Пройдет четыре года, и в кульминационные недели своего религиозного кризиса Ренан в неявной форме вернется к противопоставлению двух типов словесности. Теперь это противопоставление получит национальную окраску. В письме к сестре от 22 сентября 1845 года, не углубляясь на сей раз в проблему своего отношения к христианству, Ренан пишет о результатах своего погружения в немецкую литературу, и к уже знакомым нам мыслям и формулам (“я словно попал во храм” и проч.) здесь прибавляется новое соображение:
Что меня еще в них [немцах] чарует, так это удавшееся им счастливое сочетание поэзии, учености и философии; именно такое сочетание, помоему, и образует истинного мыслителя. Наиболее высокое осуществление этого смешения я нахожу в Гердере и в Гёте (Op. cit. P. 650).

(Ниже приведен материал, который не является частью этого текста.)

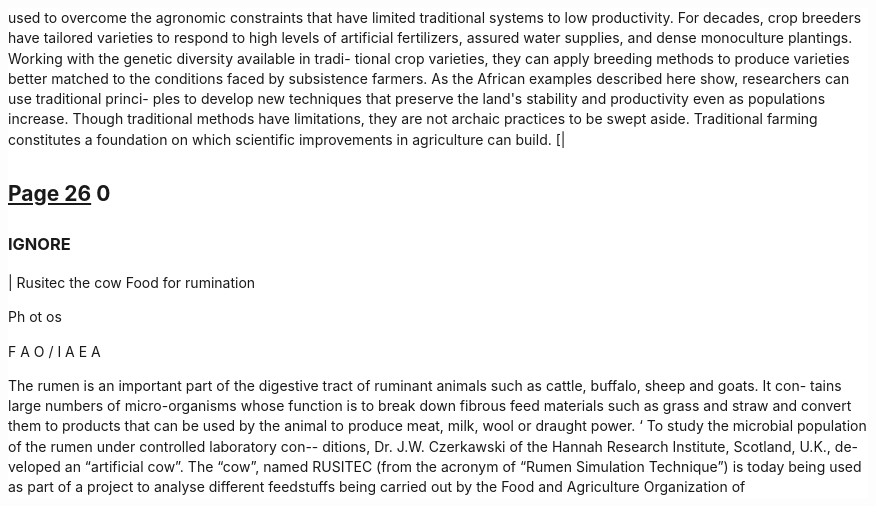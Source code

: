 used to overcome the agronomic constraints 
that have limited traditional systems to low 
productivity. For decades, crop breeders have 
tailored varieties to respond to high levels of 
artificial fertilizers, assured water supplies, 
and dense monoculture plantings. Working 
with the genetic diversity available in tradi- 
tional crop varieties, they can apply breeding 
methods to produce varieties better matched 
to the conditions faced by subsistence 
farmers. 
As the African examples described here 
show, researchers can use traditional princi- 
ples to develop new techniques that preserve 
the land's stability and productivity even as 
populations increase. Though traditional 
methods have limitations, they are not archaic 
practices to be swept aside. Traditional 
farming constitutes a foundation on which 
scientific improvements in agriculture can 
build. [| 
 

## [Page 26](https://demo.humlab.umu.se/courier/073033engo.pdf#page=26) 0

### IGNORE

| Rusitec the cow 
Food for rumination 
   
  
   
 
  Ph
ot
os
 
F
A
O
/
I
A
E
A
 
  The rumen is an important part of the 
digestive tract of ruminant animals such 
as cattle, buffalo, sheep and goats. It con- 
tains large numbers of micro-organisms 
whose function is to break down fibrous 
feed materials such as grass and straw 
and convert them to products that can be 
used by the animal to produce meat, milk, 
wool or draught power. ‘ 
To study the microbial population of the 
rumen under controlled laboratory con-- 
ditions, Dr. J.W. Czerkawski of the Hannah 
Research Institute, Scotland, U.K., de- 
veloped an “artificial cow”. The “cow”, 
named RUSITEC (from the acronym of 
“Rumen Simulation Technique”) is today 
being used as part of a project to analyse 
different feedstuffs being carried out by 
the Food and Agriculture Organization of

Здесь нет никаких упоминаний о риторике, и здесь нет даже слова “литература”. На сей раз Ренан говорит об “истинных мыслителях”. И все же между заявлением Ренана о “литературе”, процитированным ранее, и этими замечаниями об “истинных мыслителях” есть, по нашему мнению, прочная преемственность. И в том и в другом случае Ренан пытается определить или описать “то, что я люблю”, — в противовес (явно или скрыто) “тому, что я не люблю”. Что между противопоставлением “риторика vs. литература” и этим описанием синтетического дискурса немцев существует глубинная внутренняя связь, подтверждается еще одним письмом Ренана к сестре, написанным уже после развязки религиозного кризиса — 15 декабря 1845 года. Ренан пишет здесь о том, как его интеллектуальные предпочтения соотносятся с существующей во Франции системой университетских дисциплин:
Науки имеют для меня столько привлекательности, я их ставлю настолько выше той литературы, которая не является чем-то бóльшим, чем литература, что я долго колебался, не связать ли мне мою судьбу окончательно с ними [то есть с факультетом наук. — С.К.]. <…> К тому же на факультете наук, в отличие от факультета словесности, мой ум не находил таких частей [то есть дисциплин], которые ему были бы почти антипатичны. Но увы! [учеба на факультете наук] могла привести меня к чему угодно, только не к философии. Философия — вот что определило мой выбор в пользу [факультета] словесности <…> по крайней мере, из всех университетских дисциплин [философия] это та, которая наименее отклоняется от моего идеала умственных занятий. Как часто я проклинал порядок вещей [выделено нами. — С.К.], который подчиняет мою любимую дисциплину иным дисциплинам, отнюдь не состоящим с ней в самом близком родстве; мой ум, скорее научный, чем словесный, желал, чтобы философия либо образовывала отдельный факультет, либо же была приписана к факультету наук. [Впрочем], история и высокая критическая литература, какую мы находим у Шлегеля, Канта и прочих, столь же мне дороги, как и философия, поскольку они уже и есть сама философия. Отвратительна же мне единственно эта педантская риторика, к которой наши университетские профессора испытывают совершенно смехотворное, на мой взгляд, почтение. Многие из них, я думаю, сочли бы первейшим в мире человеком того, кто бы наиболее преуспел в закручивании одной из тех холодных речей, которые служат упражнением для школярского пыла учеников второго класса и класса риторики (Renan Correspondance. T. II. P. 108—109).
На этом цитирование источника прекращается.